L’UNESCO a joué un rôle essentiel grâce à ses recherches et recommandations sur le déploiement efficace des TICs dans l’éducation à travers le développement professionnel de l’enseignant. En 2008, et à nouveau en 2011, l’UNESCO publiait ICT Competency Framework for Teachers (ICT CFT), en collaboration avec de puissantes multinationales spécialisées dans les technologies telles qu’Intel et Microsoft. Puis en 2012, l’International Institute for Capacity Building in Africa (IICBA) de l’UNESCO édita ICT-enhanced Teacher Standards for Africa (ICTeTSA), « une tentative visant à replacer dans son contexte le cadre et les standards de l’UNESCO en s’appuyant sur les besoins et contextes spécifiques exprimés par les décideurs éducatifs à travers l’Afrique ».[iii]
Par ailleurs, en février 2013, l’International Network for Education in Emergencies (INEE) a lancé un forum en ligne de trois mois qui aborde l’actuelle crise du développement professionnel des enseignants. Les TICs furent le deuxième sujet de discussion mené par James Lawrie, conseiller en éducation auprès de l’organisation caritative War Child. Dans sa contribution au forum, Lawrie rappelle l’usage innovant des Ressources éducatives Libres (REL), des supports éducatifs audio, vidéo, du matériel didactique sous forme de textes, des cours enregistrés à des fins personnelles, des revus professionnels et des systèmes d’évaluation informatiques pour les élèves.

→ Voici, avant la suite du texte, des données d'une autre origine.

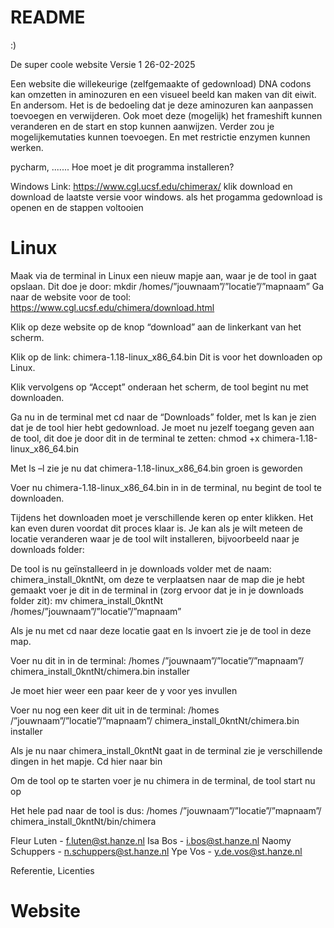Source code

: # README
:)

De super coole website
Versie 1
26-02-2025

Een website die willekeurige (zelfgemaakte of gedownload) DNA codons kan omzetten in
aminozuren en een visueel beeld kan maken van dit eiwit. En andersom.
Het is de bedoeling dat je deze aminozuren kan aanpassen toevoegen en verwijderen.
Ook moet deze (mogelijk) het frameshift kunnen veranderen en de start en stop kunnen aanwijzen.
Verder zou je mogelijkemutaties kunnen toevoegen. En met restrictie enzymen kunnen werken.

pycharm, .......
Hoe moet je dit programma installeren?

Windows
Link: https://www.cgl.ucsf.edu/chimerax/
klik download en download de laatste versie voor windows.
als het progamma gedownload is openen en de stappen voltooien

# Linux
Maak via de terminal in Linux een nieuw mapje aan, waar je de tool in gaat opslaan. Dit doe je door: mkdir /homes/”jouwnaam”/”locatie”/”mapnaam”
Ga naar de website voor de tool: https://www.cgl.ucsf.edu/chimera/download.html

Klik op deze website op de knop “download” aan de linkerkant van het scherm.

Klik op de link: chimera-1.18-linux_x86_64.bin Dit is voor het downloaden op Linux.

Klik vervolgens op “Accept” onderaan het scherm, de tool begint nu met downloaden.

Ga nu in de terminal met cd naar de “Downloads” folder, met ls kan je zien dat je de tool hier hebt gedownload.
Je moet nu jezelf toegang geven aan de tool, dit doe je door dit in de terminal te zetten:
chmod +x chimera-1.18-linux_x86_64.bin

Met ls –l zie je nu dat chimera-1.18-linux_x86_64.bin groen is geworden

Voer nu chimera-1.18-linux_x86_64.bin in in de terminal, nu begint de tool te downloaden.

Tijdens het downloaden moet je verschillende keren op enter klikken. Het kan even
duren voordat dit proces klaar is. Je kan als je wilt meteen de locatie veranderen waar je
de tool wilt installeren, bijvoorbeeld naar je downloads folder:

De tool is nu geïnstalleerd in je downloads volder met de naam: chimera_install_0kntNt,
om deze te verplaatsen naar de map die je hebt gemaakt voer je dit in de terminal in (zorg ervoor dat je in
je downloads folder zit): mv chimera_install_0kntNt /homes/”jouwnaam”/”locatie”/”mapnaam”

Als je nu met cd naar deze locatie gaat en ls invoert zie je de tool in deze map.

Voer nu dit in in de terminal: /homes /”jouwnaam”/”locatie”/”mapnaam”/ chimera_install_0kntNt/chimera.bin installer

Je moet hier weer een paar keer de y voor yes invullen

Voer nu nog een keer dit uit in de terminal: /homes /”jouwnaam”/”locatie”/”mapnaam”/ chimera_install_0kntNt/chimera.bin installer

Als je nu naar chimera_install_0kntNt gaat in de terminal zie je verschillende dingen in het mapje. Cd hier naar bin

Om de tool op te starten voer je nu chimera in de terminal, de tool start nu op

Het hele pad naar de tool is dus:
/homes /”jouwnaam”/”locatie”/”mapnaam”/ chimera_install_0kntNt/bin/chimera


Fleur Luten - f.luten@st.hanze.nl
Isa Bos - i.bos@st.hanze.nl
Naomy Schuppers - n.schuppers@st.hanze.nl
Ype Vos - y.de.vos@st.hanze.nl


Referentie, Licenties


# Website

Toutes ces initiatives sont autant de moyens pouvant permettre aux TICs de renforcer le développement professionnel de l’enseignant.
En somme, fixer les lignes directrices sur la manière dont les TICs devraient être implémentées dans le cursus ne représente qu’une infime partie de l’enjeu. L’impact de ces cadres et standards, si tant est qu’ils existent, n’est pas encore visible et il existe de nombreux autres facteurs qui doivent entrer en jeu si les enseignants doivent être capables d’utiliser efficacement et de manière imaginative les technologies numériques dans leurs classes.
En dépit ces réserves, il n’en reste pas moins pertinent d’intégrer les TICs dans la formation et le processus de développement continu des enseignants. Lorsqu’ils font l’expérience de l’impact positif des technologies numériques sur leurs pratiques personnelles, ils ne sont alors pas seulement capables de transmettre leurs connaissances aux élèves ; ils peuvent aussi participer avec enthousiasme au développement d’une nouvelle réflexion pédagogique.
Grâce à un soutien tout au long de leur carrière et en s’enrichissant d’une expérience personnelle, les enseignants pourront sans aucun doute se doter de compétences et d’assurance pour s’assurer que les TICs ne sont pas négligées. Au contraire, ces dernières peuvent faciliter un apprentissage approfondi et de qualité pour les professeurs et les élèves.
[i] The Technological, Economic and Social Contexts for Educational ICT Policy’, Robert B. Kozma, in Transforming Education: the power of ICT policies. UNESCO. 2011. p.16.
[ii] Ten trends in technology use in education in developing countries that you may not have heard about. Michael Trucano et al. EduTech, 26.06.2012.
[iii] Developing ICT Skills in African Teachers. Michael Trucano. EduTech, 06.07.2012. Developing ICT Skills in African Teachers. Michael Trucano. EduTech, 06.07.2012.